Then run below commands to apply the configurations.

kubectl apply -f ~/.kube/aws-auth-cm.yaml

Now your AWS EKS Cluster is ready to create your favorite application on your Kubernetes cluster.

Section Two: Launch your app in Kubernetes

To launch an app in Kubernetes, you need to deploy a deployment file and a service file.

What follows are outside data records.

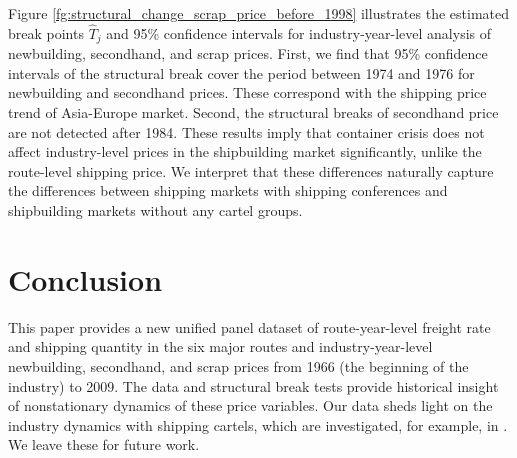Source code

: \documentclass[11pt]{article}
\begin{document}
Figure \ref{fg:structural_change_scrap_price_before_1998} illustrates the estimated break points $\hat{T}_j$ and 95\% confidence intervals for industry-year-level analysis of newbuilding, secondhand, and scrap prices. First, we find that 95\% confidence intervals of the structural break cover the period between 1974 and 1976 for newbuilding and secondhand prices. These correspond with the shipping price trend of Asia-Europe market. Second, the structural breaks of secondhand price are not detected after 1984. These results imply that container crisis does not affect industry-level prices in the shipbuilding market significantly, unlike the route-level shipping price. We interpret that these differences naturally capture the differences between shipping markets with shipping conferences and shipbuilding markets without any cartel groups.


\section{Conclusion}\label{sec:conclusion}
This paper provides a new unified panel dataset of route-year-level freight rate and shipping quantity in the six major routes and industry-year-level newbuilding, secondhand, and scrap prices from 1966 (the beginning of the industry) to 2009. The data and structural break tests provide historical insight of nonstationary dynamics of these price variables. Our data sheds light on the industry dynamics with shipping cartels, which are investigated, for example, in \cite{matsuda2022disentangling}. We leave these for future work. 


\appendix

% 
% 


\newpage


\end{document}
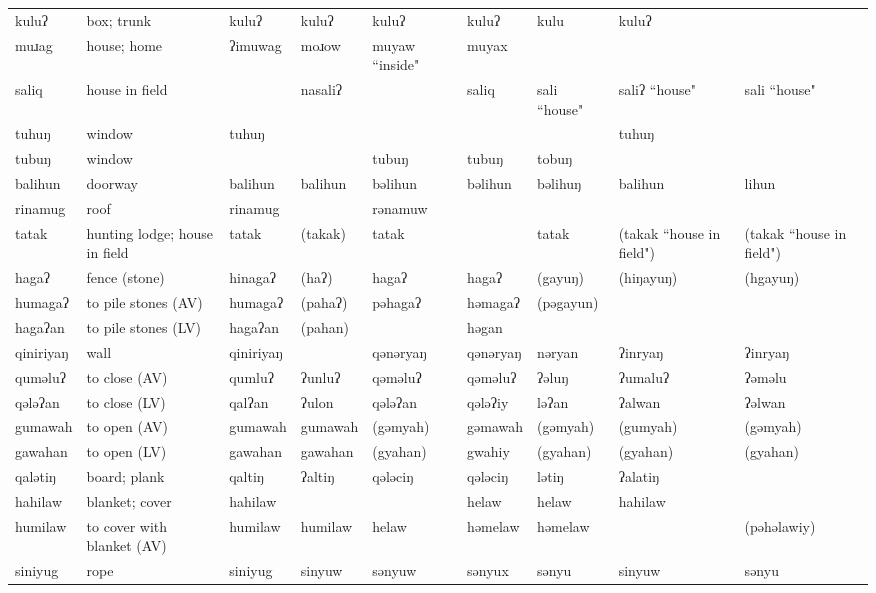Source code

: \begin{landscape}
\begin{longtable}{*{9}{>{\raggedright\arraybackslash}p{}}}
\text{*}kuluʔ & box; trunk & kuluʔ & kuluʔ & kuluʔ & kuluʔ & kulu & kuluʔ & \\
\text{*}muɹag & house; home & ʔimuwag & moɹow & muyaw \newline ``inside" & muyax &  &  & \\
\text{*}saliq & house in field &  & nasaliʔ &  & saliq & sali ``house" & saliʔ ``house" & sali ``house"\\
\text{*}tuhuŋ & window & tuhuŋ &  &  &  &  & tuhuŋ & \\
\text{*}tubuŋ & window &  &  & tubuŋ & tubuŋ & tobuŋ &  & \\
\text{*}balihun & doorway & balihun & balihun & bəlihun & bəlihun & bəlihuŋ & balihun & lihun\\
\text{*}rinamug & roof & rinamug &  & rənamuw &  &  &  & \\
\text{*}tatak & hunting lodge; house in field & tatak & (takak) & tatak &  & tatak & (takak ``house in field") & (takak ``house in field")\\
\text{*}hagaʔ & fence (stone) & hinagaʔ & (haʔ) & hagaʔ & hagaʔ & (gayuŋ) & (hiŋayuŋ) & (hgayuŋ)\\
\text{*}humagaʔ & to pile stones (AV) & humagaʔ & (pahaʔ) & pəhagaʔ & həmagaʔ & (pəgayun) &  & \\
\text{*}hagaʔan & to pile stones (LV) & hagaʔan & (pahan) &  & həgan &  &  & \\
\text{*}qiniriyaŋ & wall & qiniriyaŋ &  & qənəryaŋ & qənəryaŋ & nəryan & ʔinryaŋ & ʔinryaŋ\\
\text{*}quməluʔ & to close (AV) & qumluʔ & ʔunluʔ & qəməluʔ & qəməluʔ & ʔəluŋ & ʔumaluʔ & ʔəməlu\\
\text{*}qələʔan & to close (LV) & qalʔan & ʔulon & qələʔan & qələʔiy & ləʔan & ʔalwan & ʔəlwan\\
\text{*}gumawah & to open (AV) & gumawah & gumawah & (gəmyah) & gəmawah & (gəmyah) & (gumyah) & (gəmyah)\\
\text{*}gawahan & to open (LV) & gawahan & gawahan & (gyahan) & gwahiy & (gyahan) & (gyahan) & (gyahan)\\
\text{*}qalətiŋ & board; plank & qaltiŋ & ʔaltiŋ & qələciŋ & qələciŋ & lətiŋ & ʔalatiŋ & \\
\text{*}hahilaw & blanket; cover & hahilaw &  &  & helaw & helaw & hahilaw & \\
\text{*}humilaw & to cover with blanket (AV) & humilaw & humilaw & helaw & həmelaw & həmelaw &  & (pəhəlawiy)\\
\text{*}siniyug & rope & siniyug & sinyuw & sənyuw & sənyux & sənyu & sinyuw & sənyu\\

\end{longtable}
\end{landscape}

Create a helloworld.yaml file and use the below content in it.

---
apiVersion: apps/v1
kind: Deployment
metadata:
  name: helloworld-deployment
  labels:
    app: helloworld
spec:
  replicas: 1
  selector:
    matchLabels:
      app: helloworld
  template:
    metadata:
      labels:
        app: helloworld
    spec:
      containers:
      - name: helloworld
        image: dockercloud/hello-world
        ports:
        - containerPort: 80

And then create a service file with the name helloworld-service.yaml and use the below content in it.

apiVersion: v1
kind: Service
metadata:
  name: "service-helloworld"
spec:
  selector:
    app: helloworld
  type: LoadBalancer
  ports:
  - protocol: TCP
    port: 80
    targetPort: 80

Then launch the above deployment and the service in your Kubernetes cluster as follows.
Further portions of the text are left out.